Harrington has said that Garcia would “almost need to lose a limb” not to get a wild card and that Poulter was “nearly the same”.

With Poulter missing the cut and Garcia electing to stay at home in the US, neither can make any more headway and they must be considered as the overwhelming favourites to take the first two picks.

Harrington faces a tense wait at the West Course on Sunday to discover who will be in contention for the third.

Rose is the Ryder Cup stalwart most exposed. If the former world No 1 wins, he probably qualifies automatically, but a third-round 72 saw him drop back into a tie for 14th on nine under, five off the pace set by Italian Francesco Laporta. Rose needs a big finale, although there is a scenario in which Bernd Wiesberger could yet fall short and it would then be a straight pick between Rose and the Austrian, a battle the former would be likely to win.

Wiesberger is in a tie for seventh on 11 under after a second successive 67 and now appears certain to leapfrog Rory McIlroy in the European Points list (leaving McIlroy to qualify via the World Points list and so knocking out either Lowry or Westwood).

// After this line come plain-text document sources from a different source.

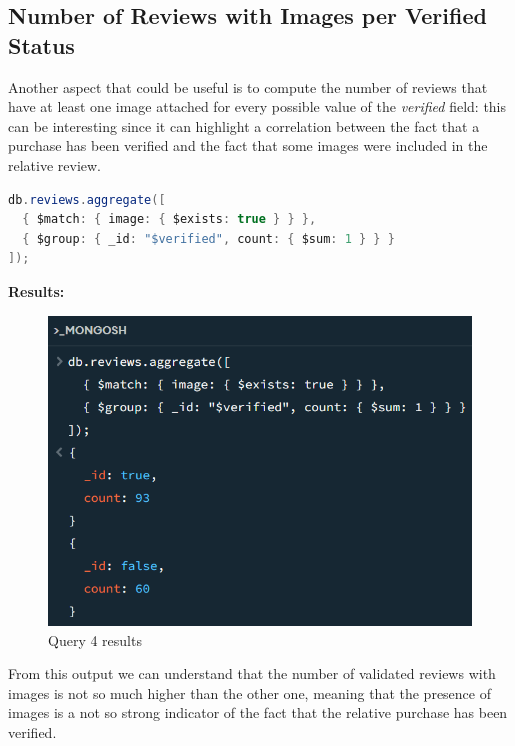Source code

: \subsection{Number of Reviews with Images per Verified Status}
Another aspect that could be useful is to compute the number of reviews that have at least one image attached for every possible value of the \textit{verified} field: this can be interesting since it can highlight a correlation between the fact that a purchase has been verified and the fact that some images were included in the relative review. \\
\begin{lstlisting}[language=Java]
db.reviews.aggregate([
  { $match: { image: { $exists: true } } },
  { $group: { _id: "$verified", count: { $sum: 1 } } }
]);
\end{lstlisting}
\textbf{Results:}
\begin{figure}[H]
  \centering
  \includegraphics[scale=1]{Images/q4_result.png}
  \caption{Query 4 results}
  \label{fig:q4_result}
\end{figure}
From this output we can understand that the number of validated reviews with images is not so much higher than the other one, meaning that the presence of images is a not so strong indicator of the fact that the relative purchase has been verified. \\

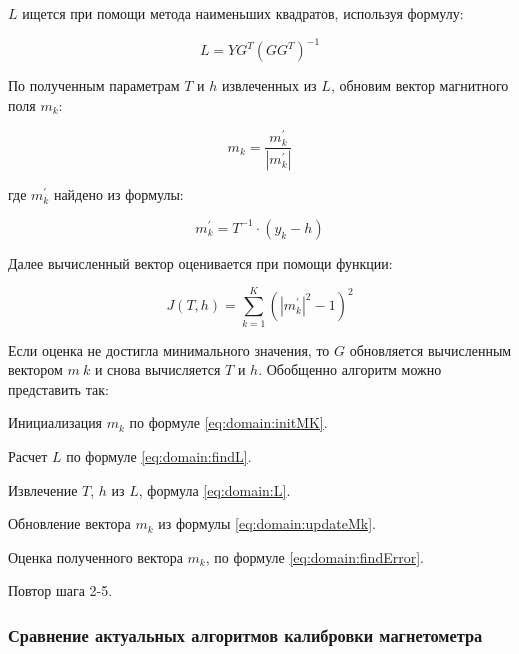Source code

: $L$ ищется при помощи метода наименьших квадратов, используя формулу:

\begin{equation}
    \label{eq:domain:findL}
    L=YG^{T}(GG^{T})^{-1}
  \end{equation}

По полученным параметрам $T$ и $h$ извлеченных из $L$, обновим вектор магнитного поля $m_{k}$:

\begin{equation}
    \label{eq:domain:updateMk}
    m_{k}=\frac{m_{k}^{'}}{\left|m_{k}^{'}\right|}
  \end{equation}
  \begin{explanationx}
    \item[где] $m_{k}^{'}$ найдено из формулы:
  \end{explanationx}

\begin{equation}
    \label{eq:domain:findNewMk}
    m_{k}^{'}=T^{-1} \cdot (y_{k}-h)
  \end{equation}

Далее вычисленный вектор оценивается при помощи функции:

\begin{equation}
    \label{eq:domain:findError}
    J(T, h) = \sum_{k=1}^{K}(|m_{k}^{'}|^{2}-1)^{2}
  \end{equation}

Если оценка не достигла минимального значения, то $G$ обновляется вычисленным вектором $m~k$ и снова вычисляется $T$ и $h$.
Обобщенно алгоритм можно представить так:
\begin{enumerate_num}
    \item Инициализация $m_{k}$ по формуле \ref{eq:domain:initMK}.
    \item Расчет $L$ по формуле \ref{eq:domain:findL}.
    \item Извлечение $T$, $h$ из $L$, формула \ref{eq:domain:L}.
    \item Обновление вектора $m_{k}$ из формулы \ref{eq:domain:updateMk}.
    \item Оценка полученного вектора $m_{k}$, по формуле \ref{eq:domain:findError}.
    \item Повтор шага 2-5.
\end{enumerate_num}

\subsubsection{Сравнение актуальных алгоритмов калибровки магнетометра}

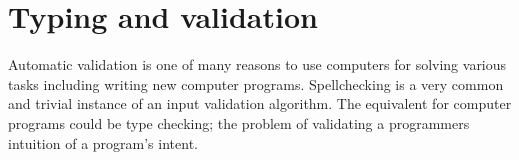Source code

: \documentclass[11pt,oneside,a4paper]{report}
\begin{document}
\chapter{Typing and validation}
Automatic validation is one of many reasons to use computers for solving various tasks including writing new computer programs.
Spellchecking is a very common and trivial instance of an input validation algorithm. 
The equivalent for computer programs could be type checking; the problem of validating a programmers intuition of a program's intent.


\end{document}
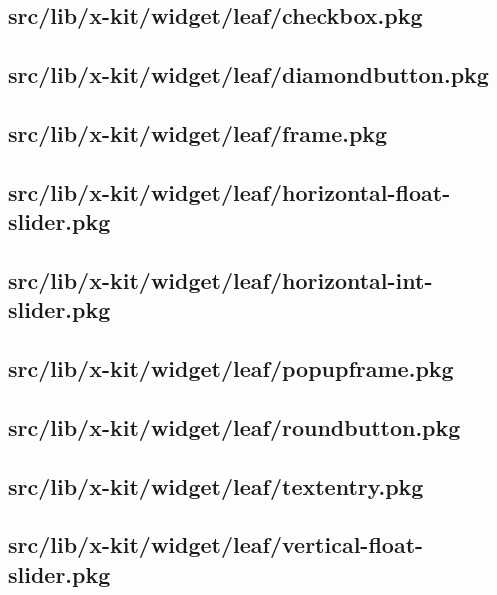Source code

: \subsection{src/lib/x-kit/widget/leaf/checkbox.pkg}


\subsection{src/lib/x-kit/widget/leaf/diamondbutton.pkg}


\subsection{src/lib/x-kit/widget/leaf/frame.pkg}


\subsection{src/lib/x-kit/widget/leaf/horizontal-float-slider.pkg}


\subsection{src/lib/x-kit/widget/leaf/horizontal-int-slider.pkg}


\subsection{src/lib/x-kit/widget/leaf/popupframe.pkg}


\subsection{src/lib/x-kit/widget/leaf/roundbutton.pkg}


\subsection{src/lib/x-kit/widget/leaf/textentry.pkg}


\subsection{src/lib/x-kit/widget/leaf/vertical-float-slider.pkg}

But if Lowry were to win – and the 2019 Open champion is only three back – then Wiesberger would need to finish in the top seven to ensure he stayed above Lowry in the European list. And if he did not, then the top nine would remain the same as at the start of this bizarre week.

To many that would be the dream scenario, and Wiesberger knows this. Credit to the 35-year-old because after playing his first six holes in three over, he has valiantly fought his way to the brink of qualification. He has been flooded with Ryder Cup queries, but the prospective debutant has kept resolute in his simple philosophy.

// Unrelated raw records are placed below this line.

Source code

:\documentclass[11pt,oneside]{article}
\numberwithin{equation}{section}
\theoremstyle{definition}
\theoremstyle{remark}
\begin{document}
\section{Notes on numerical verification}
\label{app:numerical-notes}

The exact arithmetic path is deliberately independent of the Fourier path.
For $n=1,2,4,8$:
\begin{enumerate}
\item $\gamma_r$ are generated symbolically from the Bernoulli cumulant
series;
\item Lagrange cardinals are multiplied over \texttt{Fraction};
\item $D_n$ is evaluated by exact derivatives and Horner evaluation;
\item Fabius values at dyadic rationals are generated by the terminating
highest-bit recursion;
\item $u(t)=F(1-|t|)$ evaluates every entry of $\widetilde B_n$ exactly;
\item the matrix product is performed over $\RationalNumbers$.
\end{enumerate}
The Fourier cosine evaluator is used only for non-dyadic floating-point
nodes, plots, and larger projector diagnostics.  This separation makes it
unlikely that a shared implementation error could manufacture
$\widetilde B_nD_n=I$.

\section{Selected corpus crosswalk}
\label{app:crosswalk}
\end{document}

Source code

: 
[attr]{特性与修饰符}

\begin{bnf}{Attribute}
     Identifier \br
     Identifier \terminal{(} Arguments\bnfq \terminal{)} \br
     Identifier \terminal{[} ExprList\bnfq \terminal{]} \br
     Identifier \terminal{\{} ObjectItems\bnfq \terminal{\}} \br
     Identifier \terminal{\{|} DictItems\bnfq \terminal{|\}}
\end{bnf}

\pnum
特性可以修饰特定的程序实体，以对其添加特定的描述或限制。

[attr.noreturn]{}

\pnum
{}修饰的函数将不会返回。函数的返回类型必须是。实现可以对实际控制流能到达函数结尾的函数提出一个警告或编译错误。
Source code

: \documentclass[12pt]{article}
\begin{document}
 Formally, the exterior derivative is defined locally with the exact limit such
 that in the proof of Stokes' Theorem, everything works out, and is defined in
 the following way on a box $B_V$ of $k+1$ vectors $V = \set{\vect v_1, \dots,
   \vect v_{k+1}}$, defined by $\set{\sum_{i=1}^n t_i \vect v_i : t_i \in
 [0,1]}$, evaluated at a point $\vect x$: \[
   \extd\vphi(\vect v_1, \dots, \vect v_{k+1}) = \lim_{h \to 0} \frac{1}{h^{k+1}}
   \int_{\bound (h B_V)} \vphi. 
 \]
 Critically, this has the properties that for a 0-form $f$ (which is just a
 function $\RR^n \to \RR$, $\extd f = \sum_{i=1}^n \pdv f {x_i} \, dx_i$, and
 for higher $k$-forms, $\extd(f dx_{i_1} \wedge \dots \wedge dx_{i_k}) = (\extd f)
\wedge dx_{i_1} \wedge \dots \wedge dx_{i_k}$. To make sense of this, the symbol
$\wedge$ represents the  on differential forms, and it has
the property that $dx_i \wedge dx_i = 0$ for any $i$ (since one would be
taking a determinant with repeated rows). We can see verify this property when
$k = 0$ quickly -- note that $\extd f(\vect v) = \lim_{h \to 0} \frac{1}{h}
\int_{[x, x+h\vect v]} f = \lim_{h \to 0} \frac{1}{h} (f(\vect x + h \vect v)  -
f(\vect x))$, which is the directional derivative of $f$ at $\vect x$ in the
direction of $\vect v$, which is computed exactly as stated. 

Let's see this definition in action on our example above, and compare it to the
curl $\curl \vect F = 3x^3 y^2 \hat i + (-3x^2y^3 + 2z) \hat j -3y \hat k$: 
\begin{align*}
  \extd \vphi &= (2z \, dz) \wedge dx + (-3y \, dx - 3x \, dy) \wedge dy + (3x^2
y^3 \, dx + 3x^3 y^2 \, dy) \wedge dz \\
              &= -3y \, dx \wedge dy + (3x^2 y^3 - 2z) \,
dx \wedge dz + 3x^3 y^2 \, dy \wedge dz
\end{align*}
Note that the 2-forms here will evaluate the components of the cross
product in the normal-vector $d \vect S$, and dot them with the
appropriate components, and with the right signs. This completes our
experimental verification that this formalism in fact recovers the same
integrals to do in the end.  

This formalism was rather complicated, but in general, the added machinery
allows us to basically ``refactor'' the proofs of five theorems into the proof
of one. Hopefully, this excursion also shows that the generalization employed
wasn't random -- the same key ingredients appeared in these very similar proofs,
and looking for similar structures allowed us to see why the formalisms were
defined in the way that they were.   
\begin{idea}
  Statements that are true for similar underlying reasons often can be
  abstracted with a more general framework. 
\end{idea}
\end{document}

“I’m aware that we have a Ryder Cup coming up, but my first and foremost desire is to play well here because it’s our flagship event which I’d love to win,” he said. “And that’s all I’ll be trying to do tomorrow.”

It was kind of Wiesberger to remind everyone that there is a £5.8 million tournament going on in which the victor will walk away with nigh on £1 million and add his name to a trophy including Seve Ballesteros, Sir Nick Faldo, McIlroy and Colin Montgomerie and most of Europe’s other golf superstars of yore.

Laporta, 30, has yet to lift a Tour title, but his two birdies on the back nine for a 69 hinted at a journeyman ready to seize his moment. England’s Laurie Canter is one back after a 70 and in a tie for third are Welshman Jamie Donaldson, Scott, American Billy Horschel and South African Christiaan Bezuidenhout. It is set to be a nail-biter on the leaderboard and on the qualifying boards, and then when Harrington announces his picks at 7.30pm. He should bring a calculator. And maybe a tin hat.